Data excerpts:
....
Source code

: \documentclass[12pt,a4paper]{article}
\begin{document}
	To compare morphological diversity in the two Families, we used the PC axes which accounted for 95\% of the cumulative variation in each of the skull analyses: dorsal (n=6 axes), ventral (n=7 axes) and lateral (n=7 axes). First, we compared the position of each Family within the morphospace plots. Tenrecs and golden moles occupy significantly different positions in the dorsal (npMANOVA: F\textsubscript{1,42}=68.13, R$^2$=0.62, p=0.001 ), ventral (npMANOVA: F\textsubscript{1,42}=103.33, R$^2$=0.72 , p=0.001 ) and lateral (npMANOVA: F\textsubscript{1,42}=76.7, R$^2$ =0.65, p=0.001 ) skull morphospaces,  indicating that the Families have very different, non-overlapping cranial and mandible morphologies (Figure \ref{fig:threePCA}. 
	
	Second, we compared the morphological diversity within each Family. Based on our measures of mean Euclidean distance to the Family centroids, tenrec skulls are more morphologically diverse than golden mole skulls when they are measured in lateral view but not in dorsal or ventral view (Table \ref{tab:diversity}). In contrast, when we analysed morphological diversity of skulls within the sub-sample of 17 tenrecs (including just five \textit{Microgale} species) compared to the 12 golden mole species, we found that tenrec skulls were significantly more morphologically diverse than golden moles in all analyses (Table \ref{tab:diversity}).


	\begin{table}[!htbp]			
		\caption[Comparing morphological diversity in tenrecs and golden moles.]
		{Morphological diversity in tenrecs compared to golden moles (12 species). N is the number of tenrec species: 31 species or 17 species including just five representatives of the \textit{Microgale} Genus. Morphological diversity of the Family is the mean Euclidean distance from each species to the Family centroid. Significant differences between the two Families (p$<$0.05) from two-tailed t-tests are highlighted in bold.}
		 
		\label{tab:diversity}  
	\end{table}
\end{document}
....
Activity: Repeat the data. Leave nothing out and change nothing.

Task output:
Source code

: \documentclass[12pt,a4paper]{article}
\begin{document}
	To compare morphological diversity in the two Families, we used the PC axes which accounted for 95\% of the cumulative variation in each of the skull analyses: dorsal (n=6 axes), ventral (n=7 axes) and lateral (n=7 axes). First, we compared the position of each Family within the morphospace plots. Tenrecs and golden moles occupy significantly different positions in the dorsal (npMANOVA: F\textsubscript{1,42}=68.13, R$^2$=0.62, p=0.001 ), ventral (npMANOVA: F\textsubscript{1,42}=103.33, R$^2$=0.72 , p=0.001 ) and lateral (npMANOVA: F\textsubscript{1,42}=76.7, R$^2$ =0.65, p=0.001 ) skull morphospaces,  indicating that the Families have very different, non-overlapping cranial and mandible morphologies (Figure \ref{fig:threePCA}. 
	
	Second, we compared the morphological diversity within each Family. Based on our measures of mean Euclidean distance to the Family centroids, tenrec skulls are more morphologically diverse than golden mole skulls when they are measured in lateral view but not in dorsal or ventral view (Table \ref{tab:diversity}). In contrast, when we analysed morphological diversity of skulls within the sub-sample of 17 tenrecs (including just five \textit{Microgale} species) compared to the 12 golden mole species, we found that tenrec skulls were significantly more morphologically diverse than golden moles in all analyses (Table \ref{tab:diversity}).


	\begin{table}[!htbp]			
		\caption[Comparing morphological diversity in tenrecs and golden moles.]
		{Morphological diversity in tenrecs compared to golden moles (12 species). N is the number of tenrec species: 31 species or 17 species including just five representatives of the \textit{Microgale} Genus. Morphological diversity of the Family is the mean Euclidean distance from each species to the Family centroid. Significant differences between the two Families (p$<$0.05) from two-tailed t-tests are highlighted in bold.}
		 
		\label{tab:diversity}  
	\end{table}
\end{document}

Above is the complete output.